[Start of section]

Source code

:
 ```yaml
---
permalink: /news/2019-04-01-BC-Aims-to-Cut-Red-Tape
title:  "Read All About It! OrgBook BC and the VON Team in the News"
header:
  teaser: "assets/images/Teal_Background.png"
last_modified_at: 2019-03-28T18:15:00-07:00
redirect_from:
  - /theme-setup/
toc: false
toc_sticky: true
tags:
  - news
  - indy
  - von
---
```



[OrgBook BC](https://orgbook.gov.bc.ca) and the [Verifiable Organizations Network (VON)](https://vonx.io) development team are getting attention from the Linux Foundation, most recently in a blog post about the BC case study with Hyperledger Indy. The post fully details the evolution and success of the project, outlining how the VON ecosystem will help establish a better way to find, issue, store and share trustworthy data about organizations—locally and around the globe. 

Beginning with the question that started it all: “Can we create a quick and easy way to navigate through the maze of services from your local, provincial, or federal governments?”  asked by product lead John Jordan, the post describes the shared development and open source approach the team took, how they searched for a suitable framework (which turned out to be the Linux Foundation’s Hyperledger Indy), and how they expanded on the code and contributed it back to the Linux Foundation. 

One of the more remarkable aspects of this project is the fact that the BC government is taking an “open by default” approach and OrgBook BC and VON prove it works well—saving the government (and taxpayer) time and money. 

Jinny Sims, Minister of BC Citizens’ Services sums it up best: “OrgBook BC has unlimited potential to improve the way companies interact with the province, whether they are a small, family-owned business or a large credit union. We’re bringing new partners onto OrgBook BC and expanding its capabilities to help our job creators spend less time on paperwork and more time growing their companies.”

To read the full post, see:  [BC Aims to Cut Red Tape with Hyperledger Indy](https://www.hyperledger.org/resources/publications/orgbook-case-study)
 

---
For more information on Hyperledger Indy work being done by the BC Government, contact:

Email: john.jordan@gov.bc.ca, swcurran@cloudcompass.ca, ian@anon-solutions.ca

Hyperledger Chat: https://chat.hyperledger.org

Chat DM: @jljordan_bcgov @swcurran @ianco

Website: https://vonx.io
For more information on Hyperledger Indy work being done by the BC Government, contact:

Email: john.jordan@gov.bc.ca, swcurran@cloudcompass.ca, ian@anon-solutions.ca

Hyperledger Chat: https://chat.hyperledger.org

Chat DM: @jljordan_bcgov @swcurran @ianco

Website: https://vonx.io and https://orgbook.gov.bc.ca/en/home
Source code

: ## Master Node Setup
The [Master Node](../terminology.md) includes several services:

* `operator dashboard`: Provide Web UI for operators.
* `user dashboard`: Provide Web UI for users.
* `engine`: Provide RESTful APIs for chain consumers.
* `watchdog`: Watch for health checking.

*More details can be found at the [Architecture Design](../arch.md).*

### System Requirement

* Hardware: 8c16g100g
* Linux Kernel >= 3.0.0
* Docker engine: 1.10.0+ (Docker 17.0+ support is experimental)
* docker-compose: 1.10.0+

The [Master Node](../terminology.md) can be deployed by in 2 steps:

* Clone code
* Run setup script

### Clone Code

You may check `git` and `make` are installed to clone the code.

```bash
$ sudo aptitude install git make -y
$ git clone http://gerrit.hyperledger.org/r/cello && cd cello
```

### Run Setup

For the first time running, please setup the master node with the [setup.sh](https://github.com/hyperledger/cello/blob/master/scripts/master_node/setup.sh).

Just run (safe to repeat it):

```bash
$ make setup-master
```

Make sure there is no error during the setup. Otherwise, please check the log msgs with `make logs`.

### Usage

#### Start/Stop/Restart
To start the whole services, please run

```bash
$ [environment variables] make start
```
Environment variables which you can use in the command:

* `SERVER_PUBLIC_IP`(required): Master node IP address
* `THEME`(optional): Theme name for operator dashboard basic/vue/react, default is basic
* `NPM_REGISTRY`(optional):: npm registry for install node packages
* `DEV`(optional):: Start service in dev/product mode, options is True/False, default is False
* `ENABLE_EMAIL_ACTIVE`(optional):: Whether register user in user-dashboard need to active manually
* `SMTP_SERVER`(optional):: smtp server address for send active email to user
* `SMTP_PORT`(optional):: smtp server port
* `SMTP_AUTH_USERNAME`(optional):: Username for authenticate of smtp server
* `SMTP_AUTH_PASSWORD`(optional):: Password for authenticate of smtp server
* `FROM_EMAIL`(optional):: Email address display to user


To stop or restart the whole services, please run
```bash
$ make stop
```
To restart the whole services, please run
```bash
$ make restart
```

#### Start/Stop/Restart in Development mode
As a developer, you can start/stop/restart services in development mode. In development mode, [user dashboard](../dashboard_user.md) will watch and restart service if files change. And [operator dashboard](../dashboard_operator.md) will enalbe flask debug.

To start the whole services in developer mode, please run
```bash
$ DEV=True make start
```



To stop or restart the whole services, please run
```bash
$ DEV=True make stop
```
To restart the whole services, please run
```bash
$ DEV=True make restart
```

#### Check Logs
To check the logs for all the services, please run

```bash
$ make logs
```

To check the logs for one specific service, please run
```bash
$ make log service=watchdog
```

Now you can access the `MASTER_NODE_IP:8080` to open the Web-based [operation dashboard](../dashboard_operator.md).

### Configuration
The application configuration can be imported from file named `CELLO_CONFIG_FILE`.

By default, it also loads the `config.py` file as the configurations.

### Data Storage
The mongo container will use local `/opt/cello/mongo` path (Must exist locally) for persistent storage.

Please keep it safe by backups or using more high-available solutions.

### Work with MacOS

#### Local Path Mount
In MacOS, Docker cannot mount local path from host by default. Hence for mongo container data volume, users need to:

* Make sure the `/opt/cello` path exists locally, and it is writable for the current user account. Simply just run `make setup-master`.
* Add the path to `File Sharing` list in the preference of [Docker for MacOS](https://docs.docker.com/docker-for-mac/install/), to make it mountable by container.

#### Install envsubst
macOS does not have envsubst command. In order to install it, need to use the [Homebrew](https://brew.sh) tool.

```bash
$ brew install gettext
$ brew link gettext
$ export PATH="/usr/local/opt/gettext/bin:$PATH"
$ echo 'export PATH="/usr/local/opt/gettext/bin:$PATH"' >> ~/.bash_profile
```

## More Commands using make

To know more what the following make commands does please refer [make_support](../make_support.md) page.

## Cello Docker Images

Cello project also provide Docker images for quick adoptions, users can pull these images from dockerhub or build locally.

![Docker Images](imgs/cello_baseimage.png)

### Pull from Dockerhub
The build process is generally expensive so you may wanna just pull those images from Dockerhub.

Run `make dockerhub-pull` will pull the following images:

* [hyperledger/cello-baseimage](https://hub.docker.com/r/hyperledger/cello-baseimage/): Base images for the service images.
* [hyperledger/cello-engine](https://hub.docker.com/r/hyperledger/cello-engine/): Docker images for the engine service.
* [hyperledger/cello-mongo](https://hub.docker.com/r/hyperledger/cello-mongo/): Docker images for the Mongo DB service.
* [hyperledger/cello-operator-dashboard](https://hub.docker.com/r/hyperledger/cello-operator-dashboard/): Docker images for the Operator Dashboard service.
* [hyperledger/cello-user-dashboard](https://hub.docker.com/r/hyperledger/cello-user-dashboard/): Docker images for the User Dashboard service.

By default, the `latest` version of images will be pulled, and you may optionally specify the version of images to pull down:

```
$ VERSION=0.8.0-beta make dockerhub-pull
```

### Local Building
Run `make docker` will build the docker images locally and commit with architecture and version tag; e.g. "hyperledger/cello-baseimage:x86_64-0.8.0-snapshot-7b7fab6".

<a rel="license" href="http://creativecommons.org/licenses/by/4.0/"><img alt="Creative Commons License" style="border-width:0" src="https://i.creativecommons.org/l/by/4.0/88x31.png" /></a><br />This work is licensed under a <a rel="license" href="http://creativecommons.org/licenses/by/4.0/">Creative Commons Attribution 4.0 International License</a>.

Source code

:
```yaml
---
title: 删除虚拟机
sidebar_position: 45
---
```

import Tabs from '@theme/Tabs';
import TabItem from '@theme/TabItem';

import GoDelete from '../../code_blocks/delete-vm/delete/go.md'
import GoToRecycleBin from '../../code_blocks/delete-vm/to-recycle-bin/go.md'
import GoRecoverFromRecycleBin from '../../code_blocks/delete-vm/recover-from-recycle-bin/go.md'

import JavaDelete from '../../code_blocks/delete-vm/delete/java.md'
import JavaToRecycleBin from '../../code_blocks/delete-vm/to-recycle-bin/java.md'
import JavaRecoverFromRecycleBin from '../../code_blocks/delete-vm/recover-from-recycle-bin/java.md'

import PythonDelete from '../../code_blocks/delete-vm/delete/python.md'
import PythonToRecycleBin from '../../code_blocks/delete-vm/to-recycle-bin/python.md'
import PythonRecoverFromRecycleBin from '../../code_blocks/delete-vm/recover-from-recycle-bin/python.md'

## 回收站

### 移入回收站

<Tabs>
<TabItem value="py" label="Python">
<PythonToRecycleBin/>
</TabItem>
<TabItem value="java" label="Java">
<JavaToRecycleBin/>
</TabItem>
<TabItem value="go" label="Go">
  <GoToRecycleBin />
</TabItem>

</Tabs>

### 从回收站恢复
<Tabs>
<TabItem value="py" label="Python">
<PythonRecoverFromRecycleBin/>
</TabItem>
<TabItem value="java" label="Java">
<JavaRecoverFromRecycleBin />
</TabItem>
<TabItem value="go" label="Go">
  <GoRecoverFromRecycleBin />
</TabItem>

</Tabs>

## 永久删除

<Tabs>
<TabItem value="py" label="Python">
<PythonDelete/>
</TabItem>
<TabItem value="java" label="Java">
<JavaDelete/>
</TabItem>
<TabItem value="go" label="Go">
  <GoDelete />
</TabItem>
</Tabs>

[End of section]

Using the entries above, give again each line from the one containing "<GoRecoverFromRecycleBin />" through the last line, exactly and only those.

  <GoRecoverFromRecycleBin />
</TabItem>

</Tabs>

## 永久删除

<Tabs>
<TabItem value="py" label="Python">
<PythonDelete/>
</TabItem>
<TabItem value="java" label="Java">
<JavaDelete/>
</TabItem>
<TabItem value="go" label="Go">
  <GoDelete />
</TabItem>
</Tabs>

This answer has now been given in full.